In Unicode, two glyphs are said to be Z-variants (often spelled zVariants) if they share the same etymology but have slightly different appearances and different Unicode code points. For example, the Unicode characters U+8AAA 說 and U+8AAC 説 are Z-variants. The notion of Z-variance is only applicable to the "CJKV scripts"—Chinese, Japanese, Korean and Vietnamese—and is a subtopic of Han unification.

==Differences on the Z-axis==
The Unicode philosophy of code point allocation for CJK languages is organized along three "axes." The X-axis represents differences in semantics; for example, the Latin capital A (U+0041 A) and the Greek capital alpha (U+0391 Α) are represented by two distinct code points in Unicode, and might be termed "X-variants" (though this term is not common). The Y-axis represents significant differences in appearance though not in semantics; for example, the traditional Chinese character māo "cat" (U+8C93 貓) and the simplified Chinese character (U+732B 猫) are Y-variants.

The Z-axis represents minor typographical differences. For example, the Chinese characters (U+838A 莊) and (U+8358 荘) are Z-variants, as are (U+8AAA 說) and (U+8AAC 説). The glossary at Unicode.org defines "Z-variant" as "Two CJK unified ideographs with identical semantics and unifiable shapes," where "unifiable" is taken in the sense of Han unification.

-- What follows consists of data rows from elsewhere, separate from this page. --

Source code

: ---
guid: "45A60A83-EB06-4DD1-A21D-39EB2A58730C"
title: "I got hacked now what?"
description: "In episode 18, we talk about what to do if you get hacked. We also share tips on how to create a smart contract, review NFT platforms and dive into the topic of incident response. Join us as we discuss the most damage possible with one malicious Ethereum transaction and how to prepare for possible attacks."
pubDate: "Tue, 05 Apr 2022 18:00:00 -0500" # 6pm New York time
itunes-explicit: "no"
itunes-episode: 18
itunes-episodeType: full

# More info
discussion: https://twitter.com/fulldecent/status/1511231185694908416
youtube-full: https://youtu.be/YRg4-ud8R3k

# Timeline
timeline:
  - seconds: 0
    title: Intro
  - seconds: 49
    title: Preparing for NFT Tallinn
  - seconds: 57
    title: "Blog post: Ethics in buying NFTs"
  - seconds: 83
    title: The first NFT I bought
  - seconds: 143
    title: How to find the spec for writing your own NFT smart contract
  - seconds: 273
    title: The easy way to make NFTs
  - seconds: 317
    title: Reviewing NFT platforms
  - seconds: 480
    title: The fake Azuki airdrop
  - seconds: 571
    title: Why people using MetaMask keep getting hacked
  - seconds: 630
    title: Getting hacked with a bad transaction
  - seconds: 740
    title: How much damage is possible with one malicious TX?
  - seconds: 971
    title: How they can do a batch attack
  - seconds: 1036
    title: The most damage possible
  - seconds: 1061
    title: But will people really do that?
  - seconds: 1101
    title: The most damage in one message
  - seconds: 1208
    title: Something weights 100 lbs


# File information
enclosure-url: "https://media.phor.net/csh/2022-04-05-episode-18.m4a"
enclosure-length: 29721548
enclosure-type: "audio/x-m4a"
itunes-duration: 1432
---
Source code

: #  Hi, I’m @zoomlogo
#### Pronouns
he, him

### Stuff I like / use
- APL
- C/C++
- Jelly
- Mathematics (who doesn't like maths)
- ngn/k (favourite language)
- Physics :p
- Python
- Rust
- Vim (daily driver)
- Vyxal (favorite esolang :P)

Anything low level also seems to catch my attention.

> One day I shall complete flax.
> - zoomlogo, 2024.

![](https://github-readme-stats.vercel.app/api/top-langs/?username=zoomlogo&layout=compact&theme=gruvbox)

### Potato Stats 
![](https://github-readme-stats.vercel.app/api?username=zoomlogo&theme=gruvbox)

Thus, were Han unification perfectly successful, Z-variants would not exist. They exist in Unicode because it was deemed useful to be able to "round-trip" documents between Unicode and other CJK encodings such as Big5 and CCCII. For example, the character 莊 has CCCII encoding 21552D, while its Z-variant 荘 has CCCII encoding 2D552D. Therefore, these two variants were given distinct Unicode code points, so that converting a CCCII document to Unicode and back would be a lossless operation.

==Confusion==
There is some confusion over the exact definition of "Z-variant." For example, in an Internet Draft (of ) dated 2002, one finds pinyin "no" (U+4E0D 不) and (U+F967 不︀) described as "font variants," the term "Z-variant" being apparently reserved for interlanguage pairs such as the Mandarin Chinese pinyin "rabbit" (U+5154 兔) and the Japanese hepburn "rabbit" (U+514E 兎). However, the Unicode Consortium's Unihan database treats both pairs as Z-variants.